Os alertas da Ciência vêm apontando para a necessidade urgente de zerar o saldo das emissões até 2050. Só que dada a inação dos países frente ao aquecimento global, “o que estamos assistindo é que estamos indo na direção contrária”, acrescenta o climatologista.
Nobre lembrou que o relatório de 2018 do Painel Intergovernamental sobre Mudanças Climáticas (IPCC, órgão da ONU criado para avaliar a ciência relacionada às mudanças climáticas) já advertia para consequências graves por conta do aumento da temperatura de 1,5ºC a 2ºC: 90% ou mais de espécies de recifes de corais seriam extintos e 25% da biodiversidade oceânica. O risco desse cenário ocorrer é enorme e cresce a cada dia.

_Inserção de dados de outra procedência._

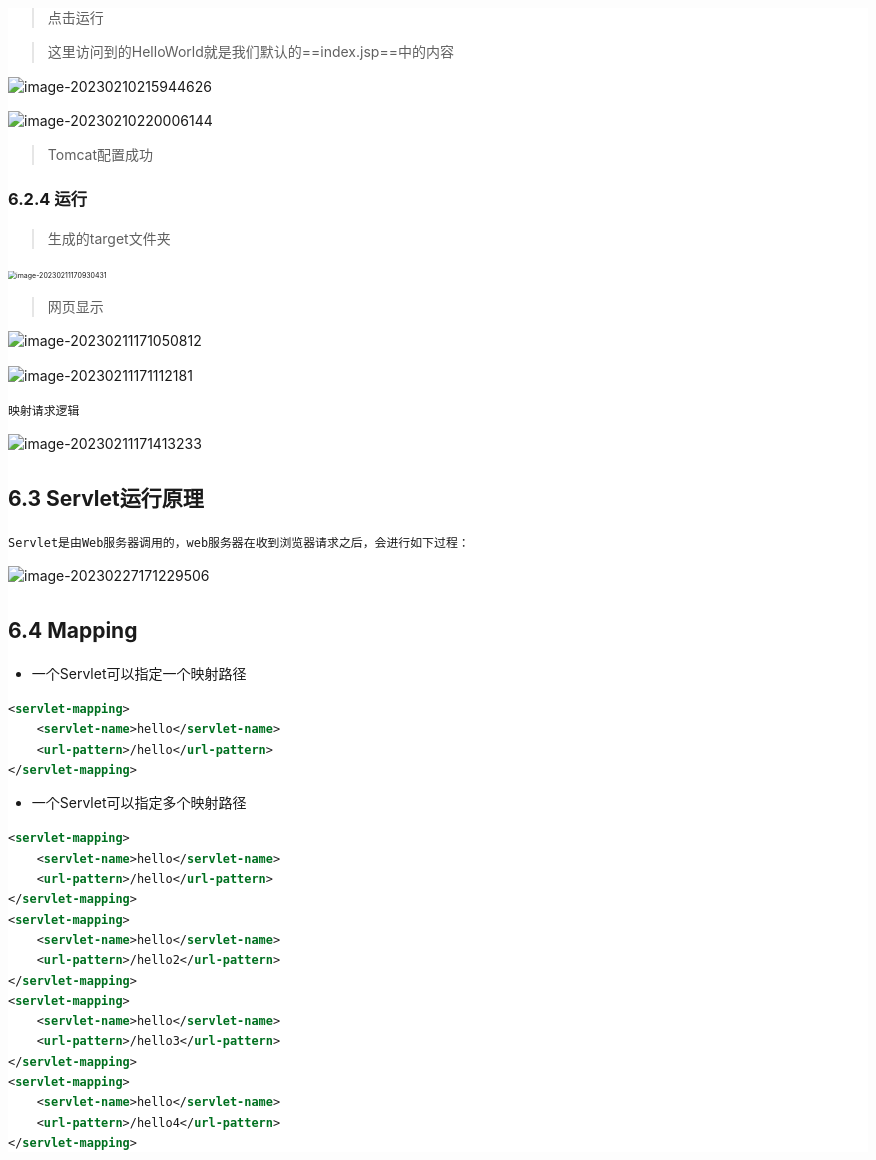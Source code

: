 > 点击运行

> 这里访问到的HelloWorld就是我们默认的==index.jsp==中的内容

![image-20230210215944626](https://haobin-001.oss-cn-hangzhou.aliyuncs.com/imgs-for-typora/image-20230210215944626.png?x-oss-process=image/auto-orient,1/quality,q_90/watermark,text_56iL5bqP5ZGY5aW95Yaw,type_ZmFuZ3poZW5na2FpdGk,color_fef6f0,size_30,shadow_100,g_se,x_10,y_10)

![image-20230210220006144](https://haobin-001.oss-cn-hangzhou.aliyuncs.com/imgs-for-typora/image-20230210220006144.png?x-oss-process=image/auto-orient,1/quality,q_90/watermark,text_56iL5bqP5ZGY5aW95Yaw,type_ZmFuZ3poZW5na2FpdGk,color_fef6f0,size_30,shadow_100,g_se,x_10,y_10)

> Tomcat配置成功

### 6.2.4 运行

> 生成的target文件夹

<img src="https://haobin-001.oss-cn-hangzhou.aliyuncs.com/imgs-for-typora/image-20230211170930431.png?x-oss-process=image/auto-orient,1/quality,q_90/watermark,text_56iL5bqP5ZGY5aW95Yaw,type_ZmFuZ3poZW5na2FpdGk,color_fef6f0,size_30,shadow_100,g_se,x_10,y_10" alt="image-20230211170930431" style="zoom:50%;" />



> 网页显示

![image-20230211171050812](https://haobin-001.oss-cn-hangzhou.aliyuncs.com/imgs-for-typora/image-20230211171050812.png?x-oss-process=image/auto-orient,1/quality,q_90/watermark,text_56iL5bqP5ZGY5aW95Yaw,type_ZmFuZ3poZW5na2FpdGk,color_fef6f0,size_30,shadow_100,g_se,x_10,y_10)



![image-20230211171112181](https://haobin-001.oss-cn-hangzhou.aliyuncs.com/imgs-for-typora/image-20230211171112181.png?x-oss-process=image/auto-orient,1/quality,q_90/watermark,text_56iL5bqP5ZGY5aW95Yaw,type_ZmFuZ3poZW5na2FpdGk,color_fef6f0,size_30,shadow_100,g_se,x_10,y_10)

`映射请求逻辑`

![image-20230211171413233](https://haobin-001.oss-cn-hangzhou.aliyuncs.com/imgs-for-typora/image-20230211171413233.png?x-oss-process=image/auto-orient,1/quality,q_90/watermark,text_56iL5bqP5ZGY5aW95Yaw,type_ZmFuZ3poZW5na2FpdGk,color_fef6f0,size_30,shadow_100,g_se,x_10,y_10)



## 6.3 Servlet运行原理

`Servlet是由Web服务器调用的，web服务器在收到浏览器请求之后，会进行如下过程：`

![image-20230227171229506](https://haobin-001.oss-cn-hangzhou.aliyuncs.com/imgs-for-typora/image-20230227171229506.png?x-oss-process=image/auto-orient,1/quality,q_90/watermark,text_56iL5bqP5ZGY5aW95Yaw,type_ZmFuZ3poZW5na2FpdGk,color_fef6f0,size_30,shadow_100,g_se,x_10,y_10)

## 6.4 Mapping

- 一个Servlet可以指定一个映射路径

```xml
<servlet-mapping>
    <servlet-name>hello</servlet-name>
    <url-pattern>/hello</url-pattern>
</servlet-mapping>
```

- 一个Servlet可以指定多个映射路径

```xml
<servlet-mapping>
    <servlet-name>hello</servlet-name>
    <url-pattern>/hello</url-pattern>
</servlet-mapping>
<servlet-mapping>
    <servlet-name>hello</servlet-name>
    <url-pattern>/hello2</url-pattern>
</servlet-mapping>
<servlet-mapping>
    <servlet-name>hello</servlet-name>
    <url-pattern>/hello3</url-pattern>
</servlet-mapping>
<servlet-mapping>
    <servlet-name>hello</servlet-name>
    <url-pattern>/hello4</url-pattern>
</servlet-mapping>
```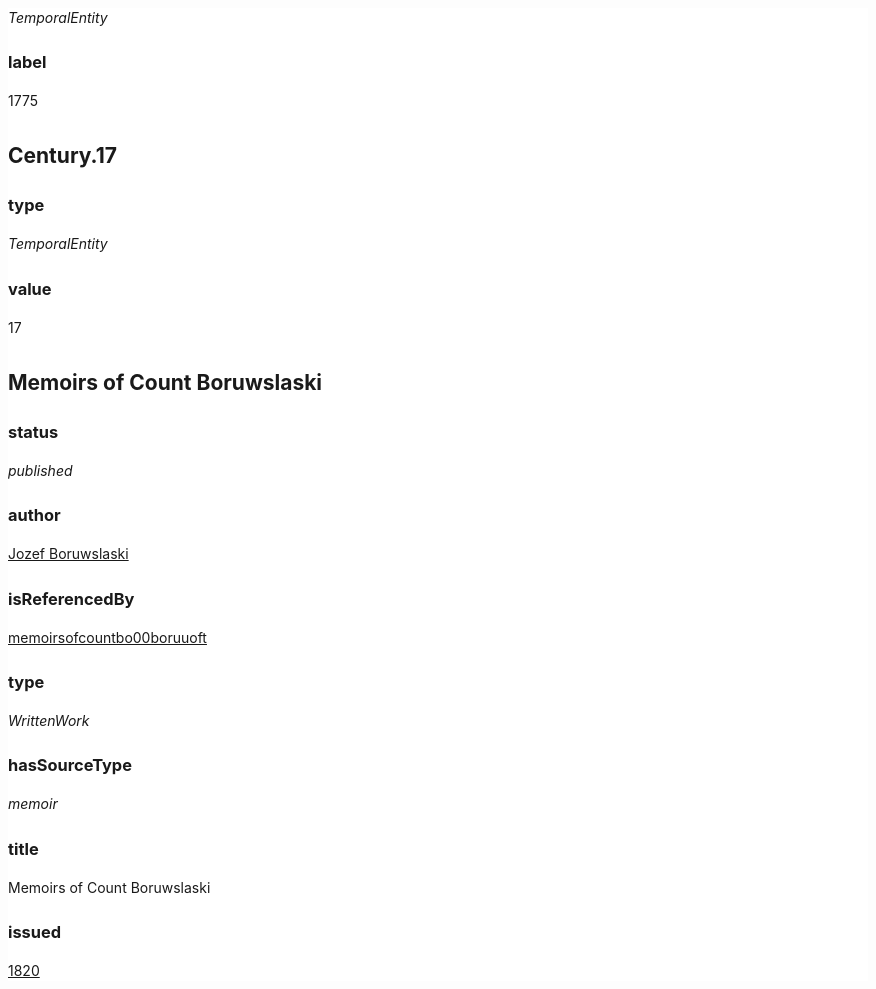 
*TemporalEntity*

### label


1775

## Century.17

### type


*TemporalEntity*

### value


17

## Memoirs of Count Boruwslaski

### status


*published*

### author


[Jozef Boruwslaski](#Jozef-Boruwslaski)

### isReferencedBy


[memoirsofcountbo00boruuoft](#memoirsofcountbo00boruuoft)

### type


*WrittenWork*

### hasSourceType


*memoir*

### title


Memoirs of Count Boruwslaski

### issued


[1820](#1820)
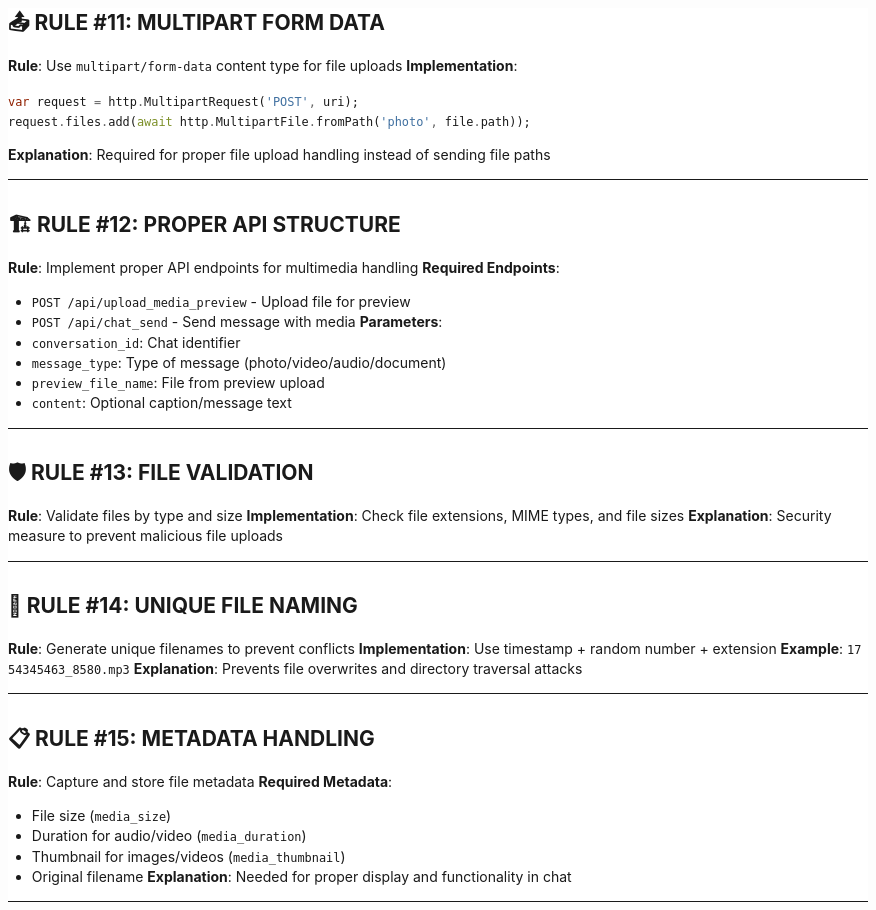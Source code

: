 
## 📤 RULE #11: MULTIPART FORM DATA
**Rule**: Use `multipart/form-data` content type for file uploads
**Implementation**:
```dart
var request = http.MultipartRequest('POST', uri);
request.files.add(await http.MultipartFile.fromPath('photo', file.path));
```
**Explanation**: Required for proper file upload handling instead of sending file paths

---

## 🏗️ RULE #12: PROPER API STRUCTURE
**Rule**: Implement proper API endpoints for multimedia handling
**Required Endpoints**:
- `POST /api/upload_media_preview` - Upload file for preview
- `POST /api/chat_send` - Send message with media
**Parameters**:
- `conversation_id`: Chat identifier
- `message_type`: Type of message (photo/video/audio/document)
- `preview_file_name`: File from preview upload
- `content`: Optional caption/message text

---

## 🛡️ RULE #13: FILE VALIDATION
**Rule**: Validate files by type and size
**Implementation**: Check file extensions, MIME types, and file sizes
**Explanation**: Security measure to prevent malicious file uploads

---

## 🔢 RULE #14: UNIQUE FILE NAMING
**Rule**: Generate unique filenames to prevent conflicts
**Implementation**: Use timestamp + random number + extension
**Example**: `1754345463_8580.mp3`
**Explanation**: Prevents file overwrites and directory traversal attacks

---

## 📋 RULE #15: METADATA HANDLING
**Rule**: Capture and store file metadata
**Required Metadata**:
- File size (`media_size`)
- Duration for audio/video (`media_duration`) 
- Thumbnail for images/videos (`media_thumbnail`)
- Original filename
**Explanation**: Needed for proper display and functionality in chat

---
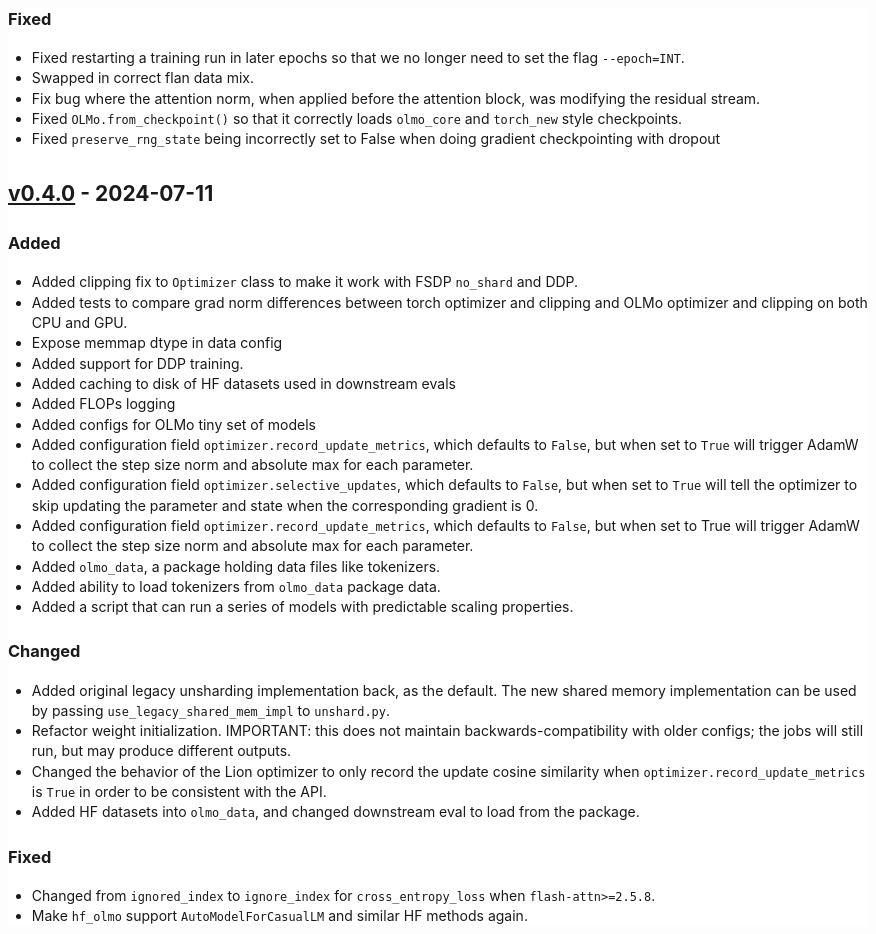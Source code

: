 ### Fixed

- Fixed restarting a training run in later epochs so that we no longer need to set the flag `--epoch=INT`.
- Swapped in correct flan data mix.
- Fix bug where the attention norm, when applied before the attention block, was modifying the residual stream.
- Fixed `OLMo.from_checkpoint()` so that it correctly loads `olmo_core` and `torch_new` style checkpoints.
- Fixed `preserve_rng_state` being incorrectly set to False when doing gradient checkpointing with dropout 


## [v0.4.0](https://github.com/allenai/OLMo/releases/tag/v0.4.0) - 2024-07-11

### Added

- Added clipping fix to `Optimizer` class to make it work with FSDP `no_shard` and DDP.
- Added tests to compare grad norm differences between torch optimizer and clipping and OLMo optimizer and clipping on both CPU and GPU.
- Expose memmap dtype in data config
- Added support for DDP training.
- Added caching to disk of HF datasets used in downstream evals
- Added FLOPs logging
- Added configs for OLMo tiny set of models
- Added configuration field `optimizer.record_update_metrics`, which defaults to `False`, but when set to `True` will trigger AdamW to collect the step size norm and absolute max for each parameter.
- Added configuration field `optimizer.selective_updates`, which defaults to `False`, but when set to `True` will tell the optimizer to skip updating the parameter and state when the corresponding gradient is 0.
- Added configuration field `optimizer.record_update_metrics`, which defaults to `False`, but when set to True will trigger AdamW to collect the step size norm and absolute max for each parameter.
- Added `olmo_data`, a package holding data files like tokenizers.
- Added ability to load tokenizers from `olmo_data` package data.
- Added a script that can run a series of models with predictable scaling properties.

### Changed

- Added original legacy unsharding implementation back, as the default. The new
shared memory implementation can be used by passing `use_legacy_shared_mem_impl` to `unshard.py`.
- Refactor weight initialization. IMPORTANT: this does not maintain backwards-compatibility with older configs; the jobs will still run, but may produce different outputs.
- Changed the behavior of the Lion optimizer to only record the update cosine similarity when `optimizer.record_update_metrics` is `True` in order to be consistent with the API.
- Added HF datasets into `olmo_data`, and changed downstream eval to load from the package.

### Fixed

- Changed from `ignored_index` to `ignore_index` for `cross_entropy_loss` when `flash-attn>=2.5.8`.
- Make `hf_olmo` support `AutoModelForCasualLM` and similar HF methods again.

Se chegarmos a uma temperatura 2,5ºC mais quente, por exemplo, Nobre antecipa que o solo congelado das regiões Norte de países como Alasca, Canadá e Sibéria praticamente vão derreter. Ao descongelar, essas geleiras liberarão metano e gás carbônico (CO2), ambas extremamente danosos para o efeito estufa. “Vamos jogar mais de 200 bilhões de toneladas desses gases na atmosfera”.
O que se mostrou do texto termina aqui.